A typical HPC infrastructure today consists of three key elements: compute, network, and storage. Each requires a certain level of performance, latency, power efficiency, scalability, productivity, and security. Let’s take a closer look at each element:
- Compute consists of CPUs and GPUs, accelerators, network on chip (NoC), and compute servers. This is where the high-performance data processing takes place. Complex multi-core or even multi-die system architectures, large memories with fast access, high-bandwidth I/O interfaces, power/cooling management, and security are key characteristics. In-chip monitoring and analysis can support RAS goals.
- Network consists of switches and routers, adapters, bridges, repeaters, the network interface card (like a SmartNIC), and optical and electrical interconnects. This element delivers high-performance connectivity, ideally with high throughput, low latency, energy efficiency, configurability and scalability, real-time monitoring and reporting, and security. Debug capabilities, forward error correction (FEC), and IP can support RAS requirements.
- Storage consists of a solid-state drive (SSD) or hard disk drive (HDD), storage area network (SAN), and network attached storage (NAS). Ideally, the storage element should provide high-bandwidth storage, reduced data transfer energy and latency, flexibility, scalability, reliability, and security. Capabilities like built-in self-test (BIST), error correction code (ECC), and redundancy can facilitate high levels of RAS.
There are two primary types of HPC systems: the homogeneous machines and the hybrid ones. Homogeneous machines only have CPUs. Hybrids, by contrast, have both GPUs and CPUs, with GPUs running the tasks and CPUs overseeing the computation.
HPC clusters can be composed of large numbers of servers, where the total physical size, energy use, or heat output of the computing cluster might become a serious issue. Furthermore, there are requirements for dedicated communications among the servers that are somewhat unique to clusters.

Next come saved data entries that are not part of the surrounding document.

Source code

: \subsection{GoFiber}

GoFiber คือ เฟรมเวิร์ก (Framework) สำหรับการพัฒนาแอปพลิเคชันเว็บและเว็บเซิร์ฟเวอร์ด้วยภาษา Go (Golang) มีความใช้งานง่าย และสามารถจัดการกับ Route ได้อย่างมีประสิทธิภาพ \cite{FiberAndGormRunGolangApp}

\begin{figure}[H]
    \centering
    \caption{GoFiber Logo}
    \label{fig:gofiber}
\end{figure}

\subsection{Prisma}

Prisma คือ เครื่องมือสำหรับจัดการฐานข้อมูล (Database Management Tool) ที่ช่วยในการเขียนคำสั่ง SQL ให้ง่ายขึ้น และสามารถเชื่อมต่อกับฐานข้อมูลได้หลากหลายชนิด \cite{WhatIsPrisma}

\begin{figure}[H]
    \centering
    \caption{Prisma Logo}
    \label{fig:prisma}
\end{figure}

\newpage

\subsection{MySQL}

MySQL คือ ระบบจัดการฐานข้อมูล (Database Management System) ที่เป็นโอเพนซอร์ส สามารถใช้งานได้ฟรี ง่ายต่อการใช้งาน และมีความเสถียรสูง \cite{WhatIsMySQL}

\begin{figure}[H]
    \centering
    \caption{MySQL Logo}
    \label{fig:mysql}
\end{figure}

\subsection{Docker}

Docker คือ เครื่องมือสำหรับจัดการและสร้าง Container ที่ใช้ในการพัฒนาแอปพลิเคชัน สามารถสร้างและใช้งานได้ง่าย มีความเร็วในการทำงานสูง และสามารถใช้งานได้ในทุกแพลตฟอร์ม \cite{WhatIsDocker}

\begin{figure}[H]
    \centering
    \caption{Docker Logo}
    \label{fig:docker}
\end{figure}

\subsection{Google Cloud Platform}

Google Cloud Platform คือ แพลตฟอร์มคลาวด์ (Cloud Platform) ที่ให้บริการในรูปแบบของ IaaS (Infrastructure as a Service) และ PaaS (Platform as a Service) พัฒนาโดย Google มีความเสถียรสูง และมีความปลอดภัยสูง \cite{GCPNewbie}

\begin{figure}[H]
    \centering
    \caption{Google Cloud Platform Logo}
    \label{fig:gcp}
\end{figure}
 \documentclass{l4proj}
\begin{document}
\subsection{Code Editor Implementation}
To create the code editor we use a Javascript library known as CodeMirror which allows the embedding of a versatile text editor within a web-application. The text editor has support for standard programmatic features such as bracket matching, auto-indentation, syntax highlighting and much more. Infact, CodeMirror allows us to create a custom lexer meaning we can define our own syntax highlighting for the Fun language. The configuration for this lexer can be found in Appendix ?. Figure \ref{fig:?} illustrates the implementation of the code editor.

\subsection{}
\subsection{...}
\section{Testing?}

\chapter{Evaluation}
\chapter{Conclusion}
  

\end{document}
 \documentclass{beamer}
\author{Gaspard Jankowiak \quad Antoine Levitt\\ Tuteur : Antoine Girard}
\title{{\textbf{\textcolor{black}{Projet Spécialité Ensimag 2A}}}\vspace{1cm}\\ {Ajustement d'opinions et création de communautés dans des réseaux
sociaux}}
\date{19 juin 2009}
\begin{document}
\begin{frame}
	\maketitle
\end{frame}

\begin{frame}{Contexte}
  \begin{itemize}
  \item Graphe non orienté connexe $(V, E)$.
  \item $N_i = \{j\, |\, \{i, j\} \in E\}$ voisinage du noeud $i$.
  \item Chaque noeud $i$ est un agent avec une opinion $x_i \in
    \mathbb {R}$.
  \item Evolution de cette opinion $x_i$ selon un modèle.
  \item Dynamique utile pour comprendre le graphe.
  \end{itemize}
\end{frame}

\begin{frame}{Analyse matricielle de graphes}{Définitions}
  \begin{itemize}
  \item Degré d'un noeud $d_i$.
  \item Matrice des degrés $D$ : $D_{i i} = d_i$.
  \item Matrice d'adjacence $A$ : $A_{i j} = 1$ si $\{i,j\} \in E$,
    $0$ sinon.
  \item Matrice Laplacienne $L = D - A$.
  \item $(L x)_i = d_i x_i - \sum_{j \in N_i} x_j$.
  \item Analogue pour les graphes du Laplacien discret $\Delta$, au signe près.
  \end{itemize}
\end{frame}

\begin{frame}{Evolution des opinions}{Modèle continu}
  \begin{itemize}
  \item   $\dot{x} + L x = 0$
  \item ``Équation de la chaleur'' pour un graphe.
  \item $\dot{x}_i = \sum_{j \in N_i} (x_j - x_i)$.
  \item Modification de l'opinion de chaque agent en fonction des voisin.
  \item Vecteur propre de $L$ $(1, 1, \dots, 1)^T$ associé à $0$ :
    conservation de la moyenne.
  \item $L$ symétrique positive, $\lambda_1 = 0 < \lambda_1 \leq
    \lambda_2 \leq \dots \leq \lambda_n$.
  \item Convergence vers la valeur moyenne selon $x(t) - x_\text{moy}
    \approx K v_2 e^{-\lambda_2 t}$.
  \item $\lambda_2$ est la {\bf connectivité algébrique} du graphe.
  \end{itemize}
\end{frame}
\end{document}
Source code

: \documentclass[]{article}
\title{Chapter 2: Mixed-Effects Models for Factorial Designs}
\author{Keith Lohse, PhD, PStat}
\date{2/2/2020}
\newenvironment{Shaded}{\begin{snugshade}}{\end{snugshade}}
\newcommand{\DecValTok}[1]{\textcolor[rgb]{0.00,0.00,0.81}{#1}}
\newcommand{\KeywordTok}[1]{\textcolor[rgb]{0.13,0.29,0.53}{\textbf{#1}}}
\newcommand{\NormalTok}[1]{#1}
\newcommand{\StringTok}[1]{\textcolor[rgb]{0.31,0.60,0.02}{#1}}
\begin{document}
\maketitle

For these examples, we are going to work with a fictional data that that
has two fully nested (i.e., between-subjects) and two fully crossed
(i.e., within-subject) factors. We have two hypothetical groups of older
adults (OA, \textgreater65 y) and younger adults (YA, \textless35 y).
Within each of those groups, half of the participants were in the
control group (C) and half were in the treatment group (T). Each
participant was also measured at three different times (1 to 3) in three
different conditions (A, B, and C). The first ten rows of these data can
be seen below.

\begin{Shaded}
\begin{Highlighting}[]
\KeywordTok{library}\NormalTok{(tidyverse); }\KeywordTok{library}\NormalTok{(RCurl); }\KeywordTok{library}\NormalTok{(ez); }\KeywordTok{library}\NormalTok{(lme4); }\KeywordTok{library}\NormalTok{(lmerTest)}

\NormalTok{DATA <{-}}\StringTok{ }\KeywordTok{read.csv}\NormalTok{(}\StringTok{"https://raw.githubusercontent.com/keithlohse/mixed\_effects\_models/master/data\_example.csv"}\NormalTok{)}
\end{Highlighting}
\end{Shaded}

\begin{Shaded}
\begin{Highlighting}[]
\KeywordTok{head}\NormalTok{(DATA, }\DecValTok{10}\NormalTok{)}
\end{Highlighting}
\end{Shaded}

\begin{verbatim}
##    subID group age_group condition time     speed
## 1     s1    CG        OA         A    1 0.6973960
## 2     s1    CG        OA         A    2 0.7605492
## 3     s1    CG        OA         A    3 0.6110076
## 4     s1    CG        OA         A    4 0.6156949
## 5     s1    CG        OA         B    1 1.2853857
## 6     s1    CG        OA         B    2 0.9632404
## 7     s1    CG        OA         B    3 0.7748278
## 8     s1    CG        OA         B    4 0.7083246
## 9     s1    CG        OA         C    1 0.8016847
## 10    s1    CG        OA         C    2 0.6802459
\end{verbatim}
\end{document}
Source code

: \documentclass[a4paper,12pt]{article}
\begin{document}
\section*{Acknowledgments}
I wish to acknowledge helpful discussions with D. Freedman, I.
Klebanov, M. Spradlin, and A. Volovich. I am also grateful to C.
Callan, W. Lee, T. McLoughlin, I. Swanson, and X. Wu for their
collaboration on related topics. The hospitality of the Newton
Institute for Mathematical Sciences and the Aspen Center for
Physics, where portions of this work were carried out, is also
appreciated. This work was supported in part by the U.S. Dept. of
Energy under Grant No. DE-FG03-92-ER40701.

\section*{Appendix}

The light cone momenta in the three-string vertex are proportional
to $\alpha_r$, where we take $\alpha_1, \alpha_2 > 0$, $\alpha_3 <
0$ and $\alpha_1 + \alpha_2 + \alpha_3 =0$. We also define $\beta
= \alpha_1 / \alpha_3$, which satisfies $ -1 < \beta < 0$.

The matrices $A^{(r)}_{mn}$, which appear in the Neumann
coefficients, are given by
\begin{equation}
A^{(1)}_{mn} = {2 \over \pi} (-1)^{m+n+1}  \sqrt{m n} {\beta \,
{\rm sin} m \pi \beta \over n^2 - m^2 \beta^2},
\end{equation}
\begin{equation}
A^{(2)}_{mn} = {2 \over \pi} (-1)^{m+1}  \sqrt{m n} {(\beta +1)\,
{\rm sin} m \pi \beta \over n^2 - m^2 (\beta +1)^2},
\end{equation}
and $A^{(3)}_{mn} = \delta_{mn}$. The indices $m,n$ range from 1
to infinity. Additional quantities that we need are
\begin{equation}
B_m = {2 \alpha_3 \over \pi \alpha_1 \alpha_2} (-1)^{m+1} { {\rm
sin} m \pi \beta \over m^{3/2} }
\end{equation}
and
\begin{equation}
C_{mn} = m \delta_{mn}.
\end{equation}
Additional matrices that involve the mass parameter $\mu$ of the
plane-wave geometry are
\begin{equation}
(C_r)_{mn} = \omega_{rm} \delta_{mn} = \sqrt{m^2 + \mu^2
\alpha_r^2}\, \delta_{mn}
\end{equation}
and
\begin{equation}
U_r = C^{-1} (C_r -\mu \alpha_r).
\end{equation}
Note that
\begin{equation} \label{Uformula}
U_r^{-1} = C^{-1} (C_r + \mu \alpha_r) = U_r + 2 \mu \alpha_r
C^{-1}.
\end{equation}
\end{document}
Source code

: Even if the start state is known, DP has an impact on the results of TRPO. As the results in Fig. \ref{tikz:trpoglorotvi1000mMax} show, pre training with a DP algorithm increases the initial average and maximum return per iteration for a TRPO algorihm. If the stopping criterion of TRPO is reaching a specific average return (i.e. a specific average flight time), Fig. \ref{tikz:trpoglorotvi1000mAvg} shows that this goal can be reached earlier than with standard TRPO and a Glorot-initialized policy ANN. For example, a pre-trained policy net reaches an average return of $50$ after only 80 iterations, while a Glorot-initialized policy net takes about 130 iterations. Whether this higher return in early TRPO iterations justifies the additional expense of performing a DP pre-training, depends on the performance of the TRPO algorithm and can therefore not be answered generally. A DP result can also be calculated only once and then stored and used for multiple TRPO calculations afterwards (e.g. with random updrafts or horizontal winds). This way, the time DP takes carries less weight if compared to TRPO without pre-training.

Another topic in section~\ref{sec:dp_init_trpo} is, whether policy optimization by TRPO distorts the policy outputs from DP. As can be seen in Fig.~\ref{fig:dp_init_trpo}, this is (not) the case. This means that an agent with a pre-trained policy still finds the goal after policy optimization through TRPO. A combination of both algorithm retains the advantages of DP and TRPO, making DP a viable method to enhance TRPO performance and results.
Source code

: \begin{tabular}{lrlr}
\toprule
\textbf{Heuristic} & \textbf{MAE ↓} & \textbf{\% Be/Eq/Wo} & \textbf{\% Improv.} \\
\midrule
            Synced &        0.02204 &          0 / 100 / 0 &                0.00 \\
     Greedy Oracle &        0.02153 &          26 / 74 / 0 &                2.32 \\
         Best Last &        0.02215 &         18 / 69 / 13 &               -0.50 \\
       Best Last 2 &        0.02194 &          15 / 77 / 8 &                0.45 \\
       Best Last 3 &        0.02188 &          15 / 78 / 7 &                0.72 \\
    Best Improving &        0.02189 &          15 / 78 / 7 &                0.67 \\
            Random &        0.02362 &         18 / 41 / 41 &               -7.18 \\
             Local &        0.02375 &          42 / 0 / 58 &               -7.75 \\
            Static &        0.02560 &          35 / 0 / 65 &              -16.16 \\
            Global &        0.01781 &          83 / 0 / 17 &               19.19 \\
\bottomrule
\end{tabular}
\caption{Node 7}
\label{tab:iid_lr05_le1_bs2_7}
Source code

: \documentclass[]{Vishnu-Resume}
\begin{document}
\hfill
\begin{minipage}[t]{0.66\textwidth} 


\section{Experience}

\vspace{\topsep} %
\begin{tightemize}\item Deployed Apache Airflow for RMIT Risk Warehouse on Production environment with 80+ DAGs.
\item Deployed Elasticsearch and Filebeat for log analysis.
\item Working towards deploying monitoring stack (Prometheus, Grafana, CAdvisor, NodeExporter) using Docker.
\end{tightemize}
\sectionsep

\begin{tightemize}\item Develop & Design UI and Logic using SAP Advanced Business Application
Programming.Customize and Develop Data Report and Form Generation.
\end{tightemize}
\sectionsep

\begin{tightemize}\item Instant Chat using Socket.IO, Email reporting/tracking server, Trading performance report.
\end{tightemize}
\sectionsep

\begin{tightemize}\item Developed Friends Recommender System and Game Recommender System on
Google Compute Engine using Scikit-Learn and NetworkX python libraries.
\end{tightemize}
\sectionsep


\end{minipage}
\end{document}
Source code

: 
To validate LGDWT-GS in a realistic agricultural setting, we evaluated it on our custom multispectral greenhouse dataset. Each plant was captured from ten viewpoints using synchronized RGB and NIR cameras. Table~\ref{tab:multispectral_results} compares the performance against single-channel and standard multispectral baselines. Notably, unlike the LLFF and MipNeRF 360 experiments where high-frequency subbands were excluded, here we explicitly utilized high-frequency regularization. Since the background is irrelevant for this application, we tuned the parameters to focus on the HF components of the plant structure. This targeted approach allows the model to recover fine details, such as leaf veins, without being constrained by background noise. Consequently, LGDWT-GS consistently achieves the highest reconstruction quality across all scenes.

Because small design differences amount to large benefits when multiplied by the number of servers in the clusters, we are seeing the emergence of server designs that are optimized for HPC. Sometimes these are designs targeted at large, public Web operators, such as search engine firms, that deliver similar benefits in HPC clusters. However, they can also offer features only appropriate for HPC users. For example, if the system were designed to provide the cluster interconnect differently, there might be potential for significant cabling reductions.